## TASK TO CARRY OUT
In the entries below, find each line with the string "better" and copy it.

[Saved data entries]
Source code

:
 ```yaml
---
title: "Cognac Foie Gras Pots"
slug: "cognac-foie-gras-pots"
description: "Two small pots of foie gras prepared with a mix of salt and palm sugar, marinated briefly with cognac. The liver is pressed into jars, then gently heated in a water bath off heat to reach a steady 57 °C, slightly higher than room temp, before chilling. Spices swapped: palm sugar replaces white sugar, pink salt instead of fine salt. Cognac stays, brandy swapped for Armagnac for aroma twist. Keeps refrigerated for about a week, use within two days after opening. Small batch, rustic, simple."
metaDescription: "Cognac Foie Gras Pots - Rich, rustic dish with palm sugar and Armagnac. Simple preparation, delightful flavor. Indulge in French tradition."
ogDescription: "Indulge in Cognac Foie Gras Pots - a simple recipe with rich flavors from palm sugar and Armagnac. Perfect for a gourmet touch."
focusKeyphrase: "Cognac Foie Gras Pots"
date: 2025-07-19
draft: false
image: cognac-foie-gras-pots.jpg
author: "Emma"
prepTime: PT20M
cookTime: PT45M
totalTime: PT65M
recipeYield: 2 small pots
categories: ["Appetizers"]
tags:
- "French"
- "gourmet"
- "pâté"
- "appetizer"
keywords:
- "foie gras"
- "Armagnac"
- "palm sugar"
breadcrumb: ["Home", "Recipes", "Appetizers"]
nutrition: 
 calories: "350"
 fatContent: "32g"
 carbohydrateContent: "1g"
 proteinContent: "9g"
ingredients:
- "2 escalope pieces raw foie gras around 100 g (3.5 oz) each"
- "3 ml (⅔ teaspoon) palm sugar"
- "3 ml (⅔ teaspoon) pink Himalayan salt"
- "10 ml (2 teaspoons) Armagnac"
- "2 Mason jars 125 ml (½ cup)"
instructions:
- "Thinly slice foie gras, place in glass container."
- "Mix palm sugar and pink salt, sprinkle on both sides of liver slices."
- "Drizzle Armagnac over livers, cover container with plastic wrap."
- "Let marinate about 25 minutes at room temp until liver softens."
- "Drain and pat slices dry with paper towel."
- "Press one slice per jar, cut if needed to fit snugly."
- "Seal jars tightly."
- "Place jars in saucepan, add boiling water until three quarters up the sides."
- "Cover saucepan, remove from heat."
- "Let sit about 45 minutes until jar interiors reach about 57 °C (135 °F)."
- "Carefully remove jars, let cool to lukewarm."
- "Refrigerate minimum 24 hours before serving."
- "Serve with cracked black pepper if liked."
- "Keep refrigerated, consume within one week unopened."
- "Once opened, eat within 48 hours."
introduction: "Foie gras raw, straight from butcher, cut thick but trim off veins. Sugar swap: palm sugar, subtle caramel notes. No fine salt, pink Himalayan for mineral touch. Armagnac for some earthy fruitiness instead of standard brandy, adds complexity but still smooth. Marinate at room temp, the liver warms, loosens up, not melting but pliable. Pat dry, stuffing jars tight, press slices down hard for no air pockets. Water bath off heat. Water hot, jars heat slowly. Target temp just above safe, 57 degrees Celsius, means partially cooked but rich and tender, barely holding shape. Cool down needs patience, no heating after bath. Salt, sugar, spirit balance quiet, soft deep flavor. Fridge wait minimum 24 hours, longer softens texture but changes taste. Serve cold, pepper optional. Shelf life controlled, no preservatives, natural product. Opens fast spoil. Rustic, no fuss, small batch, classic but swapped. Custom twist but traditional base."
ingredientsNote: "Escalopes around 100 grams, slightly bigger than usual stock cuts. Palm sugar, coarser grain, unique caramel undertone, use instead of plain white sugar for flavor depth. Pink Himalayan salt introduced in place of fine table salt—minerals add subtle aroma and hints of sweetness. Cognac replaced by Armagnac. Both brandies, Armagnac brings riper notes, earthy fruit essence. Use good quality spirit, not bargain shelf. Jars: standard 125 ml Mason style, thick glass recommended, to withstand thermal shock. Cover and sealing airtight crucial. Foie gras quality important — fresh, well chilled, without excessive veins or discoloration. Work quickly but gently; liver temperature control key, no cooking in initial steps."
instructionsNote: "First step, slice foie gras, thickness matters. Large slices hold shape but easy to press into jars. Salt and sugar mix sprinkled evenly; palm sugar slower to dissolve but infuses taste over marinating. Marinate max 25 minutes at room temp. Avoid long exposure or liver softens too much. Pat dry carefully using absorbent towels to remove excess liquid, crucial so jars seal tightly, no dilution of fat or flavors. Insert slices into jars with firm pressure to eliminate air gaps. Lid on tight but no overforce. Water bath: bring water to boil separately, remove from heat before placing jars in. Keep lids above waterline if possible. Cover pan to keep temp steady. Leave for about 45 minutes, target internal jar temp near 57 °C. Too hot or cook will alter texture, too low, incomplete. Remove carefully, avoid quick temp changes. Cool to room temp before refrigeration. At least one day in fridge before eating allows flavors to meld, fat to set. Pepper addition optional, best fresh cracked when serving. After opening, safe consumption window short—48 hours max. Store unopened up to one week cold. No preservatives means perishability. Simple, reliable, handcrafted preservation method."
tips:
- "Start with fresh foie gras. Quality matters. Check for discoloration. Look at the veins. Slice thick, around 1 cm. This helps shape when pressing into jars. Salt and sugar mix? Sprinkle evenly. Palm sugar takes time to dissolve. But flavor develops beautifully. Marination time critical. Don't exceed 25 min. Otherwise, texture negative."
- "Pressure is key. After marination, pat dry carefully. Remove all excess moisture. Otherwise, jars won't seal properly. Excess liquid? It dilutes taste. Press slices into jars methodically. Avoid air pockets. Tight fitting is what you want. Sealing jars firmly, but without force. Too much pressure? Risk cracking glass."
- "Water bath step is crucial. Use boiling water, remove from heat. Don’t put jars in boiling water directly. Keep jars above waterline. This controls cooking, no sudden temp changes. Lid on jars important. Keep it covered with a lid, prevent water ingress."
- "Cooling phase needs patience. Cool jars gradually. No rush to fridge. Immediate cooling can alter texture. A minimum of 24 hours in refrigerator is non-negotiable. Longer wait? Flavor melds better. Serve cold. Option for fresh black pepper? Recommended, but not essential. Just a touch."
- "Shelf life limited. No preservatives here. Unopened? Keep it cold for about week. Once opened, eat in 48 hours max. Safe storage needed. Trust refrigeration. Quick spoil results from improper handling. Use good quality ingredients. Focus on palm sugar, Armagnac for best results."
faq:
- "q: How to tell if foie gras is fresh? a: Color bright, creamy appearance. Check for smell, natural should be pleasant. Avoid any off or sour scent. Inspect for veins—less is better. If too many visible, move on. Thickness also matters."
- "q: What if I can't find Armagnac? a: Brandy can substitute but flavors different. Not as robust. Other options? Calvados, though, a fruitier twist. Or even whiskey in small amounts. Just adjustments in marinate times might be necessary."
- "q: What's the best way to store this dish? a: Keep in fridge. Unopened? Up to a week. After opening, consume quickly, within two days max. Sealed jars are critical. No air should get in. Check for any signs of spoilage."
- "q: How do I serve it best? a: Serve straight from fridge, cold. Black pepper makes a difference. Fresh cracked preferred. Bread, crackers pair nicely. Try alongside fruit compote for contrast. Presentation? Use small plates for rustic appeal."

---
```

## SOLVED PROBLEM
- "Cooling phase needs patience. Cool jars gradually. No rush to fridge. Immediate cooling can alter texture. A minimum of 24 hours in refrigerator is non-negotiable. Longer wait? Flavor melds better. Serve cold. Option for fresh black pepper? Recommended, but not essential. Just a touch."
- "q: How to tell if foie gras is fresh? a: Color bright, creamy appearance. Check for smell, natural should be pleasant. Avoid any off or sour scent. Inspect for veins—less is better. If too many visible, move on. Thickness also matters."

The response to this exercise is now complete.